To get the total tax for your 20 transactions, you can first deduct 70 % on the 10 transactions that were losses, and then 30 % on the transactions that were profits. Then add this up to get your total tax!

The difference between hobby and business

When it comes to the taxation of NFTs as assets, it is important to know the difference between what you are doing so that you pay the right tax. For example, if you only trade them, the tax applies according to one tax table, while the sale and creation of NFTs against payment is taxed according to another. 

It is still unclear what is classed as a hobby and what is classed as a business in this context, but it is important that you are categorised in one of these so that you do not get it wrong. The reason for this is that NFT is still very new in Sweden and it has not yet been possible to classify everything correctly. 

Because it is still not entirely clear, we recommend that you contact the Tax Agency if you are unsure of what to choose when declaring NFT tax.
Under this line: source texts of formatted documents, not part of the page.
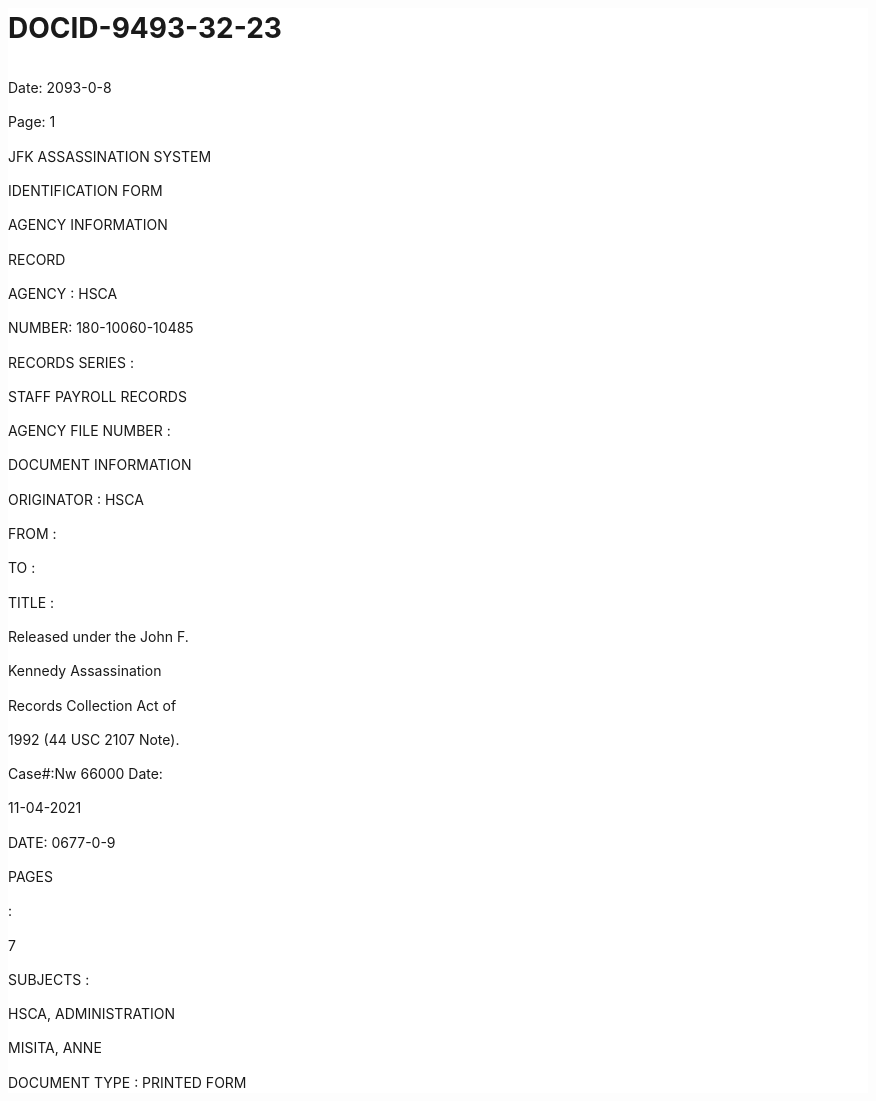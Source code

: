 # DOCID-9493-32-23

##
Date: 2093-0-8

Page: 1

JFK ASSASSINATION SYSTEM

IDENTIFICATION FORM

AGENCY INFORMATION

RECORD

AGENCY : HSCA

NUMBER: 180-10060-10485

RECORDS SERIES :

STAFF PAYROLL RECORDS

AGENCY FILE NUMBER :

DOCUMENT INFORMATION

ORIGINATOR : HSCA

FROM :

TO :

TITLE :

Released under the John F.

Kennedy Assassination

Records Collection Act of

1992 (44 USC 2107 Note).

Case#:Nw 66000 Date:

11-04-2021

DATE: 0677-0-9

PAGES

:

7

SUBJECTS :

HSCA, ADMINISTRATION

MISITA, ANNE

DOCUMENT TYPE : PRINTED FORM
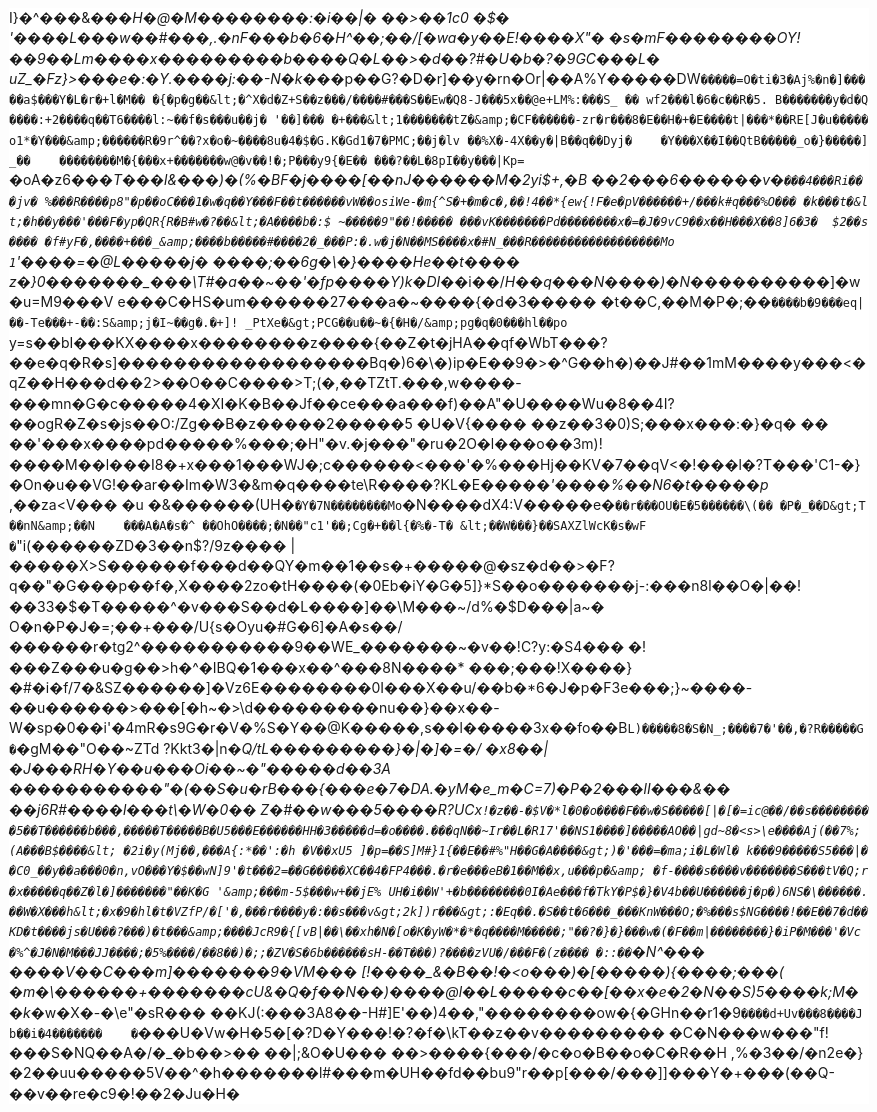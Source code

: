 I}�^���&amp;�*��H�@�M��������:�i��|�
��&gt;��1c0	�$�
'����L���w��#���,.�nF���b�6�H^��;��/[�wa�y��E!����X"�
�s�mF��������OY!��9��Lm����x���������b����Q�L��&gt;�d��?#�U�b�?�9GC���L�
uZ_�Fz}&gt;���e�:�Y.����j:��-N�k�*��p��G?�D�r]��y�rn�Or|��A%Y�����DW`�����=O�ti�3�Aj%�n�]�����a$���Y�L�r�+l�M�� �{�p�g��&lt;�^X�d�Z+S��z���/����#���S��Ew�Q8-J���5x��@e+LM%:���S_
��
wf2���l�6�c��R�5.
B�������y�d�Q����:+2����q��T6����l:~��f�s���u��j�
'��]���
�+���&lt;1�������tZ�&amp;�CF������-zr�r���8�E��H�+�E����t|���*��RE[J�u�����o1*�Y���&amp;������R�9r^��?x�o�~����8u�4�$�G.K�Gd1�7�PMC;��j�lv
��%X�-4X��y�|B��q��Dyj�	�Y���X��I��QtB�����_o�}�����]_��	��������M�{���x+�������w@�v��!�;P���y9{�E��	���?��L�8pI��y���|Kp=`�oA�z6���*T���l&amp;���)�(%�BF�j����[��nJ������M�2yi$+,�B
	��2���6������v�`���4���Ri��
�jv�
%���R����p8"�p��oC���1�w�q��Y���F��t������vW��osiWe-�m{^S�+�m�c�,��!4��*{ew{!F�e�pV������+/���k#q���%O��� �k���t�&lt;�h��y���'���F�yp�QR{R�B#w�?��&lt;�A����b�:$
~�����9"��!�����
���vK�������Pd��������x�=�J�9vC9��x��H���X��8]6�3�	$2��s����
�f#yF�,����+���_&amp;����b�����#����2�_���P:�.w�j�N��MS����x�#N_���R������������������Mo1`'����=�@L�����j�
����;��6g�\�}����He��t����
z�}0�������_���\T#�a��~��'�fp����Y)k�DI�*�i��/*H��q���N����)�N��������*��]�w�u=M9���V e���C�HS�um������27���a�~����{�d�3�����	�t��C,��M�P�;��`����b�9���eq|��-Te���+-��:S&amp;j�I~��g�.�+]!
_PtXe�&gt;PCG��u��~�{�H�/&amp;pg�q�0���hl��po`y=s��bI���KX����x��������z����{��Z�t�jHA��qf�WbT���?��e�q�R�s]������������������Bq�)6�\�)ip�E��9�&gt;�^G��h�)��J#��1mM����y���&lt;�qZ��H���d��2&gt;��O��C����&gt;T;(�,��TZtT.���,w����-���mn�G�c�����4�XI�K�B��Jf��ce���a���f)��A"�U����Wu�8��4I?��ogR�Z�s�js��O:/Zg��B�z�����2�����5	�U�V{����
��z��3�0)S;���x���:�}�q�	��
��'���x����pd�����%���;�H"�v.�j���"�ru�2O�l���o��3m)!����M��l���I8�+x���1���WJ�;c������&lt;���'�%���Hj��KV�7��qV&lt;�!���l�?T���'C1-�}�On�u��VG!��ar��Im�W3�&amp;m�q����te\R����?KL�E����*�'����%��N6�t�����p*
,��za&lt;V���
�u �&amp;������(UH�`�Y�7N��������Mo`�N����dX4:V�����e�`��r���OU�E�5������\(��
�P�_��D&gt;T��nN&amp;��N	���A�A�s�^
��OhO����;�N��"c1'��;Cg�+��l{�%�-T�	&lt;��W���}��SAXZlWcK�s�wF�`"i(������ZD�3��n$?/9z����
|�����X&gt;S������f���d��QY�m��1��s�+�����@�sz�d��&gt;�F?q��"�G���p��f�,X����2zo�tH����(�0Eb�iY�G�5]}*S��o�������j-:���n8l��O�|��!��33�$�T�����^�v���S��d�L����]��\M���~/d%�$D���|a~�
O�n�P�J�=;��+���/U{s�Oyu�#G�6]�A�s��/������r�tg2^�����������9��WE_$���$����~�v��!C?y:�S4��� �!���Z���u�g��&gt;h�^�IBQ�1���x��^���8N����* ���;���!X����}�#�i�f/7�&amp;SZ������]�Vz6E��������0I���X��u/��b�*6�J�p�F3e���;}~����-��u������&gt;���[�h~�&gt;\d���������nu��}��x��-W�sp�0��i'�4mR�s9G�r�V�%S�Y��@K�����,s��l�����3x��fo��B`L)�����8�S�N_;����7�'��,�?R�����G�`�gM��"O��~ZTd ?Kkt3�|n�*Q/tL���������}�|�]�=�/
�x8��|�\J���RH�Y��u���Oi��~�"�����d��3A
�����������"�(��S�u�rB���{���e�7�DA.�yM�e_m�C=7)�P�2���lI���&amp;�� ��j6R#����l���t\�W�0�� Z�#��w���5����R?UCx`!�z��-�$V�*l�0�o����F��w�S�����[|�[�=ic@��/��s���������5��T������b���,�����T�����B�U5���E������HH�3�����d=�o����.���qN��~Ir��L�R17'��NS1����]�����AO��|gd~8�<s>\e����Aj(��7%;(A���B$����&lt; �2i�y(Mj��,���A{:*��':�h
�V��xU5
]�p=��S]M#}1{��E��#%"H��G�A����&gt;)�'���=�ma;i�L�Wl�
k���9�����S5���|��C0_��y��a���0�n,vO���Y�$��wN]9'�t���2=��G�����XC��4�FP4���.�r�e���eB�1��M��x,u���p�&amp; �f-����s����v�������S���tV�Q;r�x�����q��Z�l�]�������"��K�G '&amp;���m-5$���w+��jE%
UH�i��W'+�b��������0I�Ae���f�TkY�P$�}�V4b��U������j�p�)6NS�\������.��W�X���h&lt;�x�9�hl�t�VZfP/�['�,���r����y�:��s���v&gt;2k])r���&gt;:�Eq��.�S��t�6���_���KnW���O;�%���s$NG����!��E��7�d��
KD�t����js�U���?���)�t���&amp;����JcR9�{[vB|��\��xh�N�[o�K�yW�*�*�q����M�����;"��?�}�}���w�(�F��m|��������}�iP�M���'�Vc�%^�J�N�M���JJ����;�5%����/��8��)�;;�ZV�S�6b������sH-��T���)?����zVU�/���F�(z���� �::��`�N^��� ����V��C���m]�������9�VM��� [!����_&amp;�B��!�&lt;o���)�[�����){����;���( �m�\������+�������cU&amp;�Q�f��N��)����@l��L�����c��[��x�e�2�N��S)5����k;M��k*�w�X�-�\e"�sR��� ��KJ(:���3A8��-H#]E'��)4��,"��������ow�{�GHn��r1�9`����d+Uv���8����Jb��i�4�������	�`���U�Vw�H�5�[�?D�Y���!�?�f�\kT��z��v���������	�C�N���w���"f!���S�NQ��A�/�_�b��&gt;��
��|;&amp;O�U���	��&gt;����{���/�c�o�B��o�C�R��H ,%�3��/�n2e�}�2��uu�����5V��^�h�������l#���m�UH��fd��bu9"r��p[���/���]]���Y�+���(��Q-��v��re�c9�!��2�Ju�H�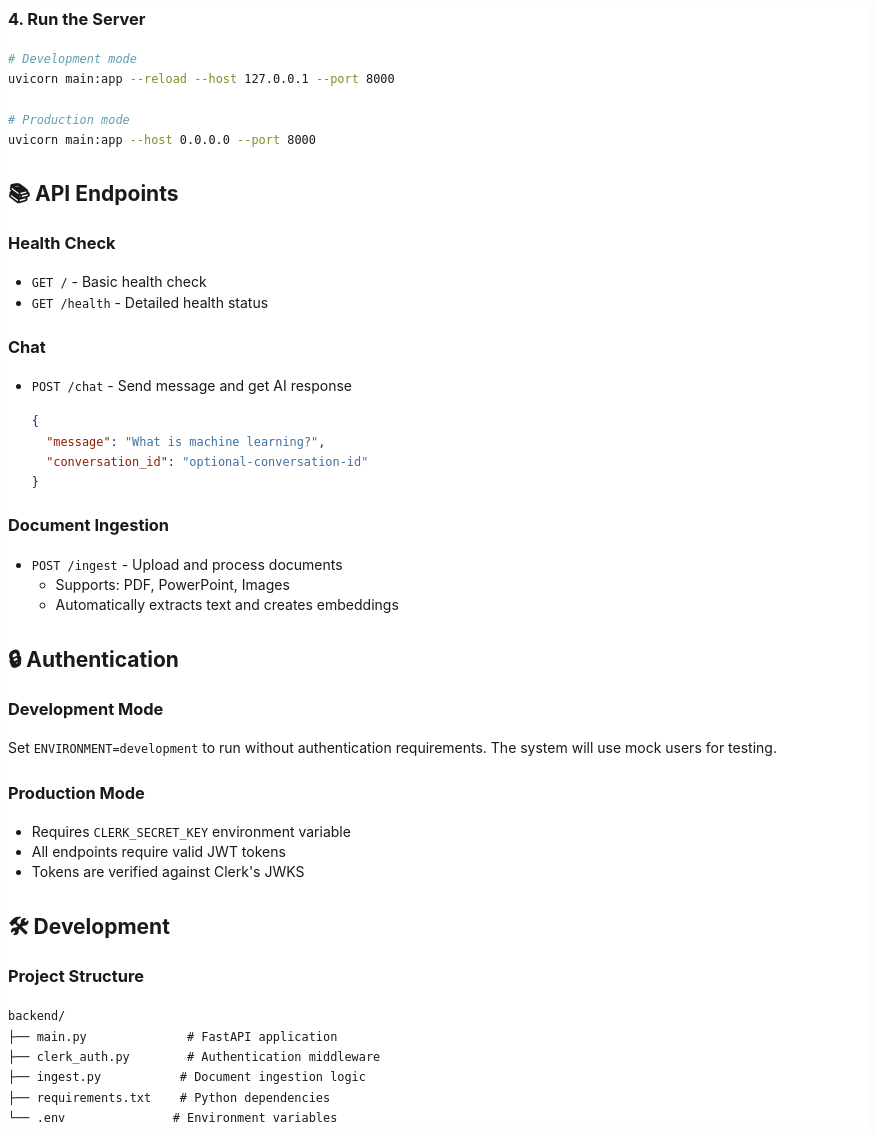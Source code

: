 ### 4. Run the Server

```bash
# Development mode
uvicorn main:app --reload --host 127.0.0.1 --port 8000

# Production mode
uvicorn main:app --host 0.0.0.0 --port 8000
```

## 📚 API Endpoints

### Health Check

- `GET /` - Basic health check
- `GET /health` - Detailed health status

### Chat

- `POST /chat` - Send message and get AI response
  ```json
  {
    "message": "What is machine learning?",
    "conversation_id": "optional-conversation-id"
  }
  ```

### Document Ingestion

- `POST /ingest` - Upload and process documents
  - Supports: PDF, PowerPoint, Images
  - Automatically extracts text and creates embeddings

## 🔒 Authentication

### Development Mode

Set `ENVIRONMENT=development` to run without authentication requirements. The system will use mock users for testing.

### Production Mode

- Requires `CLERK_SECRET_KEY` environment variable
- All endpoints require valid JWT tokens
- Tokens are verified against Clerk's JWKS

## 🛠️ Development

### Project Structure

```
backend/
├── main.py              # FastAPI application
├── clerk_auth.py        # Authentication middleware
├── ingest.py           # Document ingestion logic
├── requirements.txt    # Python dependencies
└── .env               # Environment variables
```

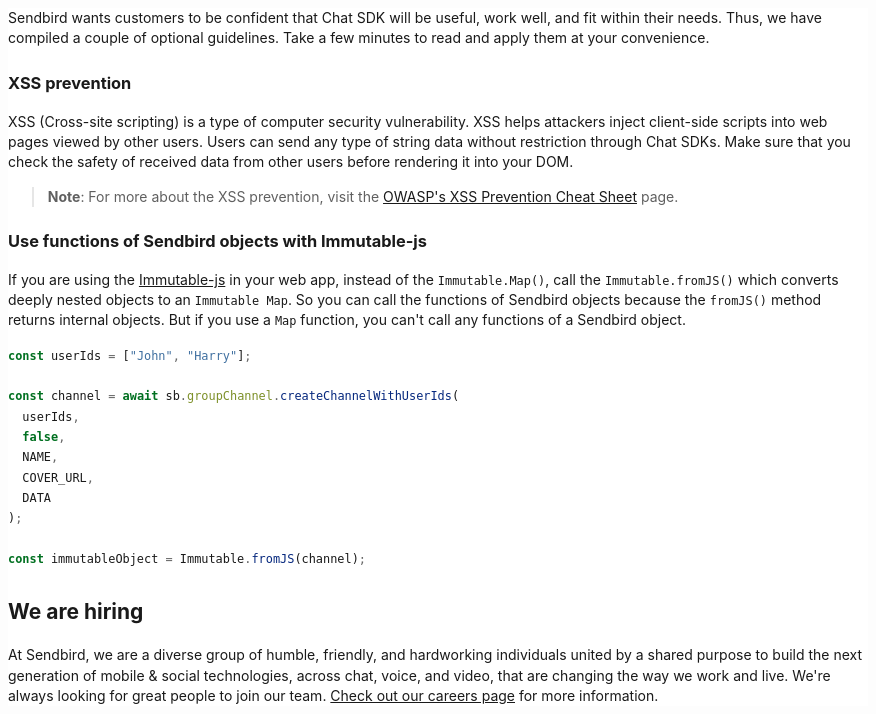 Sendbird wants customers to be confident that Chat SDK will be useful, work well, and fit within their needs. Thus, we have compiled a couple of optional guidelines. Take a few minutes to read and apply them at your convenience.

### XSS prevention

XSS (Cross-site scripting) is a type of computer security vulnerability. XSS helps attackers inject client-side scripts into web pages viewed by other users. Users can send any type of string data without restriction through Chat SDKs. Make sure that you check the safety of received data from other users before rendering it into your DOM.

> **Note**: For more about the XSS prevention, visit the [OWASP's XSS Prevention Cheat Sheet](https://cheatsheetseries.owasp.org/cheatsheets/Cross_Site_Scripting_Prevention_Cheat_Sheet.html) page.

### Use functions of Sendbird objects with Immutable-js

If you are using the [Immutable-js](https://immutable-js.github.io/immutable-js/) in your web app, instead of the `Immutable.Map()`, call the `Immutable.fromJS()` which converts deeply nested objects to an `Immutable Map`.
So you can call the functions of Sendbird objects because the `fromJS()` method returns internal objects. But if you use a `Map` function, you can't call any functions of a Sendbird object.

```javascript
const userIds = ["John", "Harry"];

const channel = await sb.groupChannel.createChannelWithUserIds(
  userIds,
  false,
  NAME,
  COVER_URL,
  DATA
);

const immutableObject = Immutable.fromJS(channel);
```

## We are hiring

At Sendbird, we are a diverse group of humble, friendly, and hardworking individuals united by a shared purpose to build the next generation of mobile & social technologies, across chat, voice, and video, that are changing the way we work and live. We're always looking for great people to join our team. [Check out our careers page](https://sendbird.com/careers) for more information.

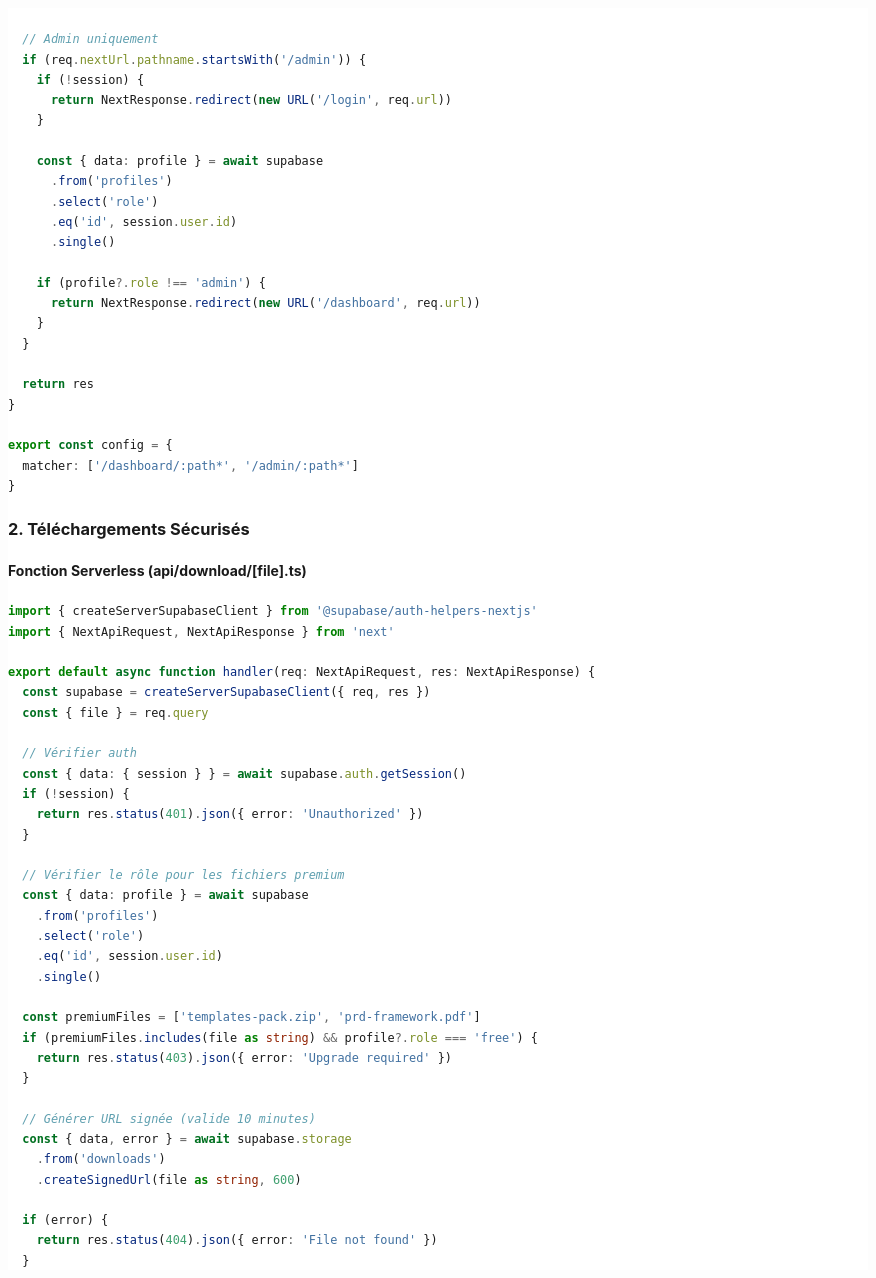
 ```typescript

  // Admin uniquement
  if (req.nextUrl.pathname.startsWith('/admin')) {
    if (!session) {
      return NextResponse.redirect(new URL('/login', req.url))
    }
    
    const { data: profile } = await supabase
      .from('profiles')
      .select('role')
      .eq('id', session.user.id)
      .single()
    
    if (profile?.role !== 'admin') {
      return NextResponse.redirect(new URL('/dashboard', req.url))
    }
  }

  return res
}

export const config = {
  matcher: ['/dashboard/:path*', '/admin/:path*']
}
```

### 2. **Téléchargements Sécurisés**

#### Fonction Serverless (api/download/[file].ts)
```typescript
import { createServerSupabaseClient } from '@supabase/auth-helpers-nextjs'
import { NextApiRequest, NextApiResponse } from 'next'

export default async function handler(req: NextApiRequest, res: NextApiResponse) {
  const supabase = createServerSupabaseClient({ req, res })
  const { file } = req.query

  // Vérifier auth
  const { data: { session } } = await supabase.auth.getSession()
  if (!session) {
    return res.status(401).json({ error: 'Unauthorized' })
  }

  // Vérifier le rôle pour les fichiers premium
  const { data: profile } = await supabase
    .from('profiles')
    .select('role')
    .eq('id', session.user.id)
    .single()

  const premiumFiles = ['templates-pack.zip', 'prd-framework.pdf']
  if (premiumFiles.includes(file as string) && profile?.role === 'free') {
    return res.status(403).json({ error: 'Upgrade required' })
  }

  // Générer URL signée (valide 10 minutes)
  const { data, error } = await supabase.storage
    .from('downloads')
    .createSignedUrl(file as string, 600)

  if (error) {
    return res.status(404).json({ error: 'File not found' })
  }
```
If you do not declare your NFT

So, what happens if you do not declare crypto or NFT at all? According to the Swedish Tax Agency, you first receive a reminder and then the case is handed over to the Swedish Enforcement Authority where they will chase you for collection. You must then also pay a fee called "basic fee" of SEK 600.

In addition to this, if you have, for example, unpaid Bitcoin tax coinbase or mining tax and do not intend to declare them, it would theoretically be considered criminal. According to the Tax Offences Act so can a person can be convicted if the offence is unintentional, which in the worst case can result in imprisonment.